A common practice for them is to bring garbage home from the cabin, so they question why they have to pay the additional fee. They can relate to small business owners in Corner Brook who received notices earlier this year that their waste fees were going up 325 per cent in 2014 with nothing new provided in return.
Unlike the cabin owners, however, the costs for small business owners on the west coast are only going to grow when garbage is transported to Norris Arm North.
And it won’t end there. During an appearance before the House of Assembly’s public accounts committee in July, government officials confirmed intent to seek government approval on a waste recovery program for printed paper and packaging, as part of a concept known as extended producer responsibility.
This is a frightening thought for small business owners who will be bogged down in red tape and incur substantial costs. If the experience in other parts of the country is anything to go by, businesses would be required to record, track and pay recycling fees for any printed paper or packaging entering the consumer waste stream.
How could anyone think that small businesses could easily meet these obligations?

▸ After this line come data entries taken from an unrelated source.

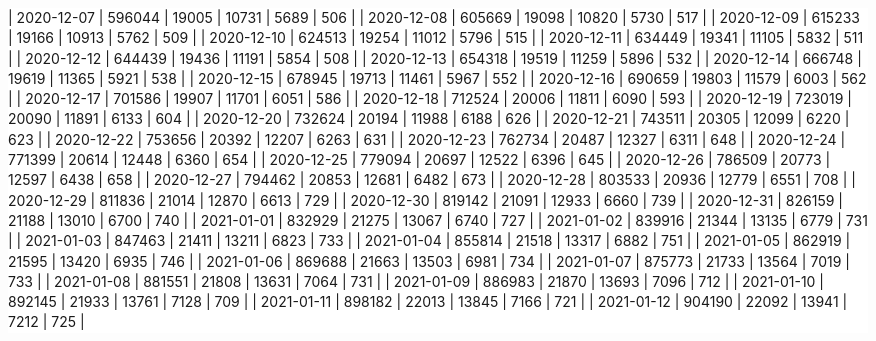 | 2020-12-07 | 596044 | 19005 | 10731 | 5689 | 506 |
| 2020-12-08 | 605669 | 19098 | 10820 | 5730 | 517 |
| 2020-12-09 | 615233 | 19166 | 10913 | 5762 | 509 |
| 2020-12-10 | 624513 | 19254 | 11012 | 5796 | 515 |
| 2020-12-11 | 634449 | 19341 | 11105 | 5832 | 511 |
| 2020-12-12 | 644439 | 19436 | 11191 | 5854 | 508 |
| 2020-12-13 | 654318 | 19519 | 11259 | 5896 | 532 |
| 2020-12-14 | 666748 | 19619 | 11365 | 5921 | 538 |
| 2020-12-15 | 678945 | 19713 | 11461 | 5967 | 552 |
| 2020-12-16 | 690659 | 19803 | 11579 | 6003 | 562 |
| 2020-12-17 | 701586 | 19907 | 11701 | 6051 | 586 |
| 2020-12-18 | 712524 | 20006 | 11811 | 6090 | 593 |
| 2020-12-19 | 723019 | 20090 | 11891 | 6133 | 604 |
| 2020-12-20 | 732624 | 20194 | 11988 | 6188 | 626 |
| 2020-12-21 | 743511 | 20305 | 12099 | 6220 | 623 |
| 2020-12-22 | 753656 | 20392 | 12207 | 6263 | 631 |
| 2020-12-23 | 762734 | 20487 | 12327 | 6311 | 648 |
| 2020-12-24 | 771399 | 20614 | 12448 | 6360 | 654 |
| 2020-12-25 | 779094 | 20697 | 12522 | 6396 | 645 |
| 2020-12-26 | 786509 | 20773 | 12597 | 6438 | 658 |
| 2020-12-27 | 794462 | 20853 | 12681 | 6482 | 673 |
| 2020-12-28 | 803533 | 20936 | 12779 | 6551 | 708 |
| 2020-12-29 | 811836 | 21014 | 12870 | 6613 | 729 |
| 2020-12-30 | 819142 | 21091 | 12933 | 6660 | 739 |
| 2020-12-31 | 826159 | 21188 | 13010 | 6700 | 740 |
| 2021-01-01 | 832929 | 21275 | 13067 | 6740 | 727 |
| 2021-01-02 | 839916 | 21344 | 13135 | 6779 | 731 |
| 2021-01-03 | 847463 | 21411 | 13211 | 6823 | 733 |
| 2021-01-04 | 855814 | 21518 | 13317 | 6882 | 751 |
| 2021-01-05 | 862919 | 21595 | 13420 | 6935 | 746 |
| 2021-01-06 | 869688 | 21663 | 13503 | 6981 | 734 |
| 2021-01-07 | 875773 | 21733 | 13564 | 7019 | 733 |
| 2021-01-08 | 881551 | 21808 | 13631 | 7064 | 731 |
| 2021-01-09 | 886983 | 21870 | 13693 | 7096 | 712 |
| 2021-01-10 | 892145 | 21933 | 13761 | 7128 | 709 |
| 2021-01-11 | 898182 | 22013 | 13845 | 7166 | 721 |
| 2021-01-12 | 904190 | 22092 | 13941 | 7212 | 725 |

The costs related to a printed paper and packaging program are equally startling. On cardboard, for example, businesses are charged eight cents a kilogram in Ontario and 29 cents in British Columbia.
For plastic film in Ontario, the cost is 23 cents per kilogram, while in British Columbia it is 54 cents. And for glass packaging? The cost is three cents per kilogram in Ontario and 25 cents in British Columbia.
We can’t help but wonder what the fees will be here given our geography and demographics. Regardless, the costs will be prohibitive and it will be the consumer who will be punished.
Prices will have to increase, otherwise the alternative for small business owners is to reduce the hours offered to staff or even face the prospect of closure.
It’s hard to imagine this would be welcome in many parts of the province where unemployment rates are still too high.
The provincial government has an opportunity to press the reset button on its approach to waste management and recycling. It should take this opportunity before it is too late.
Vaughn Hammond is director of provincial affairs for the Canadian Federation of Independent Business in Newfoundland and Labrador.